Sunday, April 26, 2009

Yet Another Way to Look at Free Throw Percentage

John Branch wrote an article in the New York Times noting that in the past 50 years, Free Throw Percentage (FT%) has not improved in the NBA. The Freakonomics blog posted a follow up to this article that suggested that free throw percentage among the best Free Throw (FT) shooters has improved during that period. Unfortunately, I read this post and wasted the best weather of the year fooling around on R rather than going outside and getting sunburnt.
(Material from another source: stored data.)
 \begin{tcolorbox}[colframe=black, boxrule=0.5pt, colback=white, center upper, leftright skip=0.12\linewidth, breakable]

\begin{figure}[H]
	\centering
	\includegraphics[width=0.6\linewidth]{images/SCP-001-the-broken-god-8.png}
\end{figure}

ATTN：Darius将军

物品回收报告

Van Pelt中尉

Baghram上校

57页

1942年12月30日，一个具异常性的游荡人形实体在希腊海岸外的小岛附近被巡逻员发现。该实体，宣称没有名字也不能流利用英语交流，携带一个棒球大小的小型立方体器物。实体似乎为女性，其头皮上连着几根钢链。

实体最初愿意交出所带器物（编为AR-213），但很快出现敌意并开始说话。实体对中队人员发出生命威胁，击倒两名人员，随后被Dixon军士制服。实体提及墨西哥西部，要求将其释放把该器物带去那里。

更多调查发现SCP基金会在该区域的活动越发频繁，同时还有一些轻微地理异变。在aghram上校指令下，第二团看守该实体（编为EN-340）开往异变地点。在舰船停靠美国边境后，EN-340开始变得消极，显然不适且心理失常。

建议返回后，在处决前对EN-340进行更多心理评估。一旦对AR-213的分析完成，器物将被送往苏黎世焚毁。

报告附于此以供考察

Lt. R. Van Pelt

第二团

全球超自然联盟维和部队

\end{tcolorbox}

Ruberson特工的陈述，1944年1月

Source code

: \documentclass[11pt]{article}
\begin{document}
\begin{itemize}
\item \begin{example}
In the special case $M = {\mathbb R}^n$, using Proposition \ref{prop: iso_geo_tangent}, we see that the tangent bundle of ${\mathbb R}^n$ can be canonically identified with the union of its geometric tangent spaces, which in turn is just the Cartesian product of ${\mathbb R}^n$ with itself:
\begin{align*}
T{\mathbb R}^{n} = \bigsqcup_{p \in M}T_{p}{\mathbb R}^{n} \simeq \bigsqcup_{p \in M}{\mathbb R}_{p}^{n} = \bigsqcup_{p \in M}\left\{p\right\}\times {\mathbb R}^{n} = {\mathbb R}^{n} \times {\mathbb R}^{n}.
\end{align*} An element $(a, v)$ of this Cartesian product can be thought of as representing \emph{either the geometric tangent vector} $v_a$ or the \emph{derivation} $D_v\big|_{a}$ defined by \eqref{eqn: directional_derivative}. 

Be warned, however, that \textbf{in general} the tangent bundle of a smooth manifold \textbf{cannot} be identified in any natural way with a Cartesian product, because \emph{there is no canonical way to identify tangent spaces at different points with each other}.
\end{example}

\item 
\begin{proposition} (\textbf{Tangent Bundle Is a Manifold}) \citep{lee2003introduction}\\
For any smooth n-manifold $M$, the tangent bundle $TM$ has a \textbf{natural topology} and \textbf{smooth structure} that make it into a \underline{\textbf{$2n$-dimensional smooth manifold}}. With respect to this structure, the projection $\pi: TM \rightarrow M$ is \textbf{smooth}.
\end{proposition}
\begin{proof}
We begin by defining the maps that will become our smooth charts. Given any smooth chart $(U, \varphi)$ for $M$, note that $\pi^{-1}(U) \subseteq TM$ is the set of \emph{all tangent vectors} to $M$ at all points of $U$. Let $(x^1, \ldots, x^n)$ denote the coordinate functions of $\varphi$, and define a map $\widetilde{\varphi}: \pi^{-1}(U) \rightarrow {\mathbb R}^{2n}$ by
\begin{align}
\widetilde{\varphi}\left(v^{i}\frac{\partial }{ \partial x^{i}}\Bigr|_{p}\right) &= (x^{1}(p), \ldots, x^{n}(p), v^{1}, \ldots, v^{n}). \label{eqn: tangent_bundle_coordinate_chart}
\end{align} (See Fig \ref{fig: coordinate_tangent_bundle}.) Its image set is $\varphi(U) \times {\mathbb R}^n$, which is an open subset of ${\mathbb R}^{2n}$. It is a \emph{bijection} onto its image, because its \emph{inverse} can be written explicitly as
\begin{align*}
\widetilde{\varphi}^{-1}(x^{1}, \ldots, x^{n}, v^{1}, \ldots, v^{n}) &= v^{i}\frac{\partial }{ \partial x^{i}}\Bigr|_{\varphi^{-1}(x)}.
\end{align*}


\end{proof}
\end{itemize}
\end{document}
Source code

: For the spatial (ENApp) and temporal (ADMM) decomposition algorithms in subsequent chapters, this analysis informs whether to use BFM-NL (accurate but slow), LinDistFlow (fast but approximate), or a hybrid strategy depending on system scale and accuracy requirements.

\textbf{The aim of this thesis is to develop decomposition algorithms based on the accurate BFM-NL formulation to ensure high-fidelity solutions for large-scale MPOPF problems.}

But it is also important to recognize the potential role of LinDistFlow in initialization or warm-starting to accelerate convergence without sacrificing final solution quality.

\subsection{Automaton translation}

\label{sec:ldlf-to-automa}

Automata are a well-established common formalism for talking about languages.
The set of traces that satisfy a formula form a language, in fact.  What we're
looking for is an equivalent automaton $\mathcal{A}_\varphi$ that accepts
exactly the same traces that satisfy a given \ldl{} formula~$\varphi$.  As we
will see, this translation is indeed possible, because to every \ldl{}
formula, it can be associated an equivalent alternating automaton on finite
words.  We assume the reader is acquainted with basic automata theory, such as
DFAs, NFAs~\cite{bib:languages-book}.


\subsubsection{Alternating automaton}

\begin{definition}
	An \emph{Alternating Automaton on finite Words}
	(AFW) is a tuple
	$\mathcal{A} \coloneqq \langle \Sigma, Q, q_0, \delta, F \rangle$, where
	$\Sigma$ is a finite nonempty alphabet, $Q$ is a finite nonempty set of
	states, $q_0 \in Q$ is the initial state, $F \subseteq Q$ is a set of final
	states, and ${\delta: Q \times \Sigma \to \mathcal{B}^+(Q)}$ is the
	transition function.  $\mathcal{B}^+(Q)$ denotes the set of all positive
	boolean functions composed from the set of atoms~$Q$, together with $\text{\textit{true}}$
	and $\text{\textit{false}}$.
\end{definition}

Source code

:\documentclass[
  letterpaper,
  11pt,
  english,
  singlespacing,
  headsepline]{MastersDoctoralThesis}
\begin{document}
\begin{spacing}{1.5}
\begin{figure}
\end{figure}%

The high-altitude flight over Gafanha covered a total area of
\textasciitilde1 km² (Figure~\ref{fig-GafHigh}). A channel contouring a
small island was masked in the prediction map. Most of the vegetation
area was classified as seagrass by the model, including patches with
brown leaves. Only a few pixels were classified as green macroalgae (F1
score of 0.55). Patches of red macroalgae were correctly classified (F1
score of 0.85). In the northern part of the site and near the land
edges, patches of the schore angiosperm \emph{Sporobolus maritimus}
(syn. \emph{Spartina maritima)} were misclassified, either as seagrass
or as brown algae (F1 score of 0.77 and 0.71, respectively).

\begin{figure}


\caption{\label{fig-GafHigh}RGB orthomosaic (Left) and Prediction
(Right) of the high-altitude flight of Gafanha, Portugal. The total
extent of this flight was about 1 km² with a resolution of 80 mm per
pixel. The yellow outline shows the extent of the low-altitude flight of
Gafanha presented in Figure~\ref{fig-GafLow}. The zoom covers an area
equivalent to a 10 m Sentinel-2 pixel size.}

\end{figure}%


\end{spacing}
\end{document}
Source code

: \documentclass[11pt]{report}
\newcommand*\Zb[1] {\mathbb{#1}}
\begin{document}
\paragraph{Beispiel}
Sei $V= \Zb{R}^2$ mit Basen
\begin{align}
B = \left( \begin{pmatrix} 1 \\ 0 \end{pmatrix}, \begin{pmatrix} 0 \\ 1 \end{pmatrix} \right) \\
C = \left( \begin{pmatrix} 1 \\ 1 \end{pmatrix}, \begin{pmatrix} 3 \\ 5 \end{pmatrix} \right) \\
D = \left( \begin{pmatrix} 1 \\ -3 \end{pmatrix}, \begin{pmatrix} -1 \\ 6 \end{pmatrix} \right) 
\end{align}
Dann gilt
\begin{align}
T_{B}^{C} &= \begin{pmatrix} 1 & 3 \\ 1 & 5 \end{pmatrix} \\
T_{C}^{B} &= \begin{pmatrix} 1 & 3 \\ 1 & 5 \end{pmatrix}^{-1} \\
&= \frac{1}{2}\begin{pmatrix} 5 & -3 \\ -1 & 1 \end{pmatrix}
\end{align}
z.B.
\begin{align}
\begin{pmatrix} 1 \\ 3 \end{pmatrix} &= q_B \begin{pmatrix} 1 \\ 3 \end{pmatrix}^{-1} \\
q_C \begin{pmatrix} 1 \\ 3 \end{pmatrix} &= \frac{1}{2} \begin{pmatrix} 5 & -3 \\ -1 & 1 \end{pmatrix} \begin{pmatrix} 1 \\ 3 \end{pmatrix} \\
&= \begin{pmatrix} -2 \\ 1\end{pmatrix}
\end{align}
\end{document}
Ashley Smart, the person who supplied the data and analysis the blog post is based on, seems intelligent and probably knows more about stats than I do. The data she has for her analysis is deeply flawed. The biggest mistake she made was getting the data from N.B.A. Encyclopedia. The place for NBA data is Basketball Reference. You can download several spreadsheets of NBA data stretching back to 1946. As several commentators noted, Ms. Smart's other mistake is not controlling for the number of players.

That said there are two major flaws in Ms. Smart's analysis:
  1. The NBA Encyclopedia is arbitrary and inconsisent. The data collectors changed their standards on who qualified as a top 20 FT shooter 14 times between 1950 and 2007. The biggest supposed gain in FT% in Ms. Smart's study occurs between the 1972 and 1973 seasons when qualification standards go from 350 Free Throw Attempts (FTA) to 160 FTA. 
  2. The study does not account for the number of players in the league. Of course the top 20 players in the league now are going to have a better FT% than those in 1950. In 1950 there were 135 players, in 2007 595 players. If I took a group of 100 random people and made them shoot a bunch of Free Throws and then took a group of 500 people and made them shoot a bunch of Free Throws which group do you think would have the best average among the top 20 Free Throw shooters? 
I corrected the first problem by getting my data from Basketball Reference. Anyone who had 100 FTA qualified for my analysis. Let us take a look at the Top Twenty players in FT% versus the number of players in the league.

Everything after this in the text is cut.